Oreskovic told Croatian Television that he expected more information from the Croatian Foreign Ministry, expressing hope that this was not yet another act of provocation by Serbia.

"... the man we are talking about is not a Croatian spy. We only know that he was a major in the JNA, that he fought against Croatia, and that he holds both Croatian and Serbian citizenship," Oreskovic said.

He added that he was in touch with Foreign Minister Miro Kovac, who was on a visit to Bratislava today and would meet there with his Serbian counterpart Ivica Dacic.

We are waiting for more information, he said.

Asked by reporters if this could be a canard by the Serbian side amidst strained diplomatic relations between Croatia and Serbia, Oreskovic said that he hoped this was not yet another act of provocation.

Earlier in the day, Foreign Minister Miro Kovac said in Bratislava that Croatia had not received any formal notification from the Serbian side about the arrest of a Croatian citizen in Belgrade, suspected of espionage.

Kovac described the report as an "episode in a third-rate soap opera".

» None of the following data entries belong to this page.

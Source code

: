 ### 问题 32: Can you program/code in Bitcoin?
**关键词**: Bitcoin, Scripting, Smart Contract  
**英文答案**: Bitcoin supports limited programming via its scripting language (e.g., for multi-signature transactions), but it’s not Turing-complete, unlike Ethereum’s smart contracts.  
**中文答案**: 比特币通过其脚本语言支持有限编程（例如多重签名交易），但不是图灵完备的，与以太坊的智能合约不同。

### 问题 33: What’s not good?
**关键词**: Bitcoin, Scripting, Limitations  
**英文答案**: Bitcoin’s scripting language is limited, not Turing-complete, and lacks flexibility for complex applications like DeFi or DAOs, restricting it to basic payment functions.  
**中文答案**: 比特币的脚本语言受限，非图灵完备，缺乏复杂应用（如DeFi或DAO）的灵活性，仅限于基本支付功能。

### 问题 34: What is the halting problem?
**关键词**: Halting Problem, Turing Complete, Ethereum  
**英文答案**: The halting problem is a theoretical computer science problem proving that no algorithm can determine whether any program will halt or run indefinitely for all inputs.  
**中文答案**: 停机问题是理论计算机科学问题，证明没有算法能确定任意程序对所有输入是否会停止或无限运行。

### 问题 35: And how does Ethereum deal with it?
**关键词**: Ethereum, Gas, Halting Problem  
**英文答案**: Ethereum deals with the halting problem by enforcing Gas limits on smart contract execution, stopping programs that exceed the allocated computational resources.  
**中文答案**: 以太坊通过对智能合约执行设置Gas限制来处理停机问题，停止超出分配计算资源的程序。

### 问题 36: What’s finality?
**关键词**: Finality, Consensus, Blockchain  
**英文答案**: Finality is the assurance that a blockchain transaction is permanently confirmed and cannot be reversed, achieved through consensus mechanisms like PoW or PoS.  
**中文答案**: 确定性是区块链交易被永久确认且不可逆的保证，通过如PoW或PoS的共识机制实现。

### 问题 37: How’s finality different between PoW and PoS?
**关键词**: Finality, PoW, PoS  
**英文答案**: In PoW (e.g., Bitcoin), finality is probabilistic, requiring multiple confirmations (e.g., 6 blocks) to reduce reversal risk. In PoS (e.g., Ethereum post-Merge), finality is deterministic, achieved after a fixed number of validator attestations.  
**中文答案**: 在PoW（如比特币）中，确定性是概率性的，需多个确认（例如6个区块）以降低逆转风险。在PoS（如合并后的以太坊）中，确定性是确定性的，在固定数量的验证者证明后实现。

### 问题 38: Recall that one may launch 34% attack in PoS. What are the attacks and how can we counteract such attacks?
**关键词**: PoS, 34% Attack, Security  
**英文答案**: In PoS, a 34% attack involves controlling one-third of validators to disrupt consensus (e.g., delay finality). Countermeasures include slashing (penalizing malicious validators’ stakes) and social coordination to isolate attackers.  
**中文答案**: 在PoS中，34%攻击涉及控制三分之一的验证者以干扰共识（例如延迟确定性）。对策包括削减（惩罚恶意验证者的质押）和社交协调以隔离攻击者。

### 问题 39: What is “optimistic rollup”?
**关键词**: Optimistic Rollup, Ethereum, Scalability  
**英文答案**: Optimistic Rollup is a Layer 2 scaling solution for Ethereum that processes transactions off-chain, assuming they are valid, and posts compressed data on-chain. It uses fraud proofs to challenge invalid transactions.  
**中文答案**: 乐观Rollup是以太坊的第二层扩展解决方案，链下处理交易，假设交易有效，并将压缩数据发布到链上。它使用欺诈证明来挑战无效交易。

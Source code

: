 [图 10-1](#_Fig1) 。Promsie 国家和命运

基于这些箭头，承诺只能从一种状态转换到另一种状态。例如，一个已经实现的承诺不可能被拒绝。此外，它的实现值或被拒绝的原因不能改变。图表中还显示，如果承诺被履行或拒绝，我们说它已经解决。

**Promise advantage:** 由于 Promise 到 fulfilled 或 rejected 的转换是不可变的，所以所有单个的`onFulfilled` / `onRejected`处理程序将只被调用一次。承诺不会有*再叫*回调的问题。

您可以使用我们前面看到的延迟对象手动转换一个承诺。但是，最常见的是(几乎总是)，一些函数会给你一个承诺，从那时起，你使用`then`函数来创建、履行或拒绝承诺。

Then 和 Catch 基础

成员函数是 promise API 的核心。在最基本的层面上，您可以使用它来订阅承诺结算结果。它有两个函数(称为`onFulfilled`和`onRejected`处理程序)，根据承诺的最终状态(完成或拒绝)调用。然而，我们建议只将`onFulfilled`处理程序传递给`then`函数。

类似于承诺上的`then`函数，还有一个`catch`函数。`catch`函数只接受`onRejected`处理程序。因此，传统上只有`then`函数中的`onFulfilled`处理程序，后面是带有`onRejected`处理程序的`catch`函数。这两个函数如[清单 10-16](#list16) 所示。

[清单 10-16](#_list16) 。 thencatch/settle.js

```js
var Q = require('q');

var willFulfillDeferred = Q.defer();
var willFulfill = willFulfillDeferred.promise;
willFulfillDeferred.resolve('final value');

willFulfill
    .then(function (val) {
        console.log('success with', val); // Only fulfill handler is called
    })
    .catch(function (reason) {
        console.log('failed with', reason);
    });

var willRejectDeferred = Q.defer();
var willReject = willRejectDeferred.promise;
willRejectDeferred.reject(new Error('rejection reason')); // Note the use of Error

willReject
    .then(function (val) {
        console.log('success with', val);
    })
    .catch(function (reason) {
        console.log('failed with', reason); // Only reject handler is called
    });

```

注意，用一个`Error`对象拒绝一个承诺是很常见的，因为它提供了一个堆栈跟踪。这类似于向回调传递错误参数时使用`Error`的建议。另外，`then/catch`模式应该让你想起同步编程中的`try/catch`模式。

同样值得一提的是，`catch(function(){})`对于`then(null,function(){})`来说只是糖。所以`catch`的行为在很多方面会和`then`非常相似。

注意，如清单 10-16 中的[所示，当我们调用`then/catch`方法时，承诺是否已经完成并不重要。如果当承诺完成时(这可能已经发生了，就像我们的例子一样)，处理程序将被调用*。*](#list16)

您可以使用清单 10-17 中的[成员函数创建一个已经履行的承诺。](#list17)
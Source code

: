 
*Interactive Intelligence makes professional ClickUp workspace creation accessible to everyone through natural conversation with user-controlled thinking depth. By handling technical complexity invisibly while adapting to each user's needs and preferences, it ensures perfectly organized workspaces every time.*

The prosecutorial authorities in Belgrade said on Friday that the security-intelligence agency BIA had arrested a man, holding both Croatian and Serbian citizenship, on suspicion of espionage.

The prosecutorial authorities said that the man had lived and worked in Croatia until 1990 and that later his residence was in Serbia.

The suspect was put in 48-hour detention after which he was to be questioned. The Serbian prosecutorial authorities said that after the investigation was completed and facts were established, they would inform the public of their findings.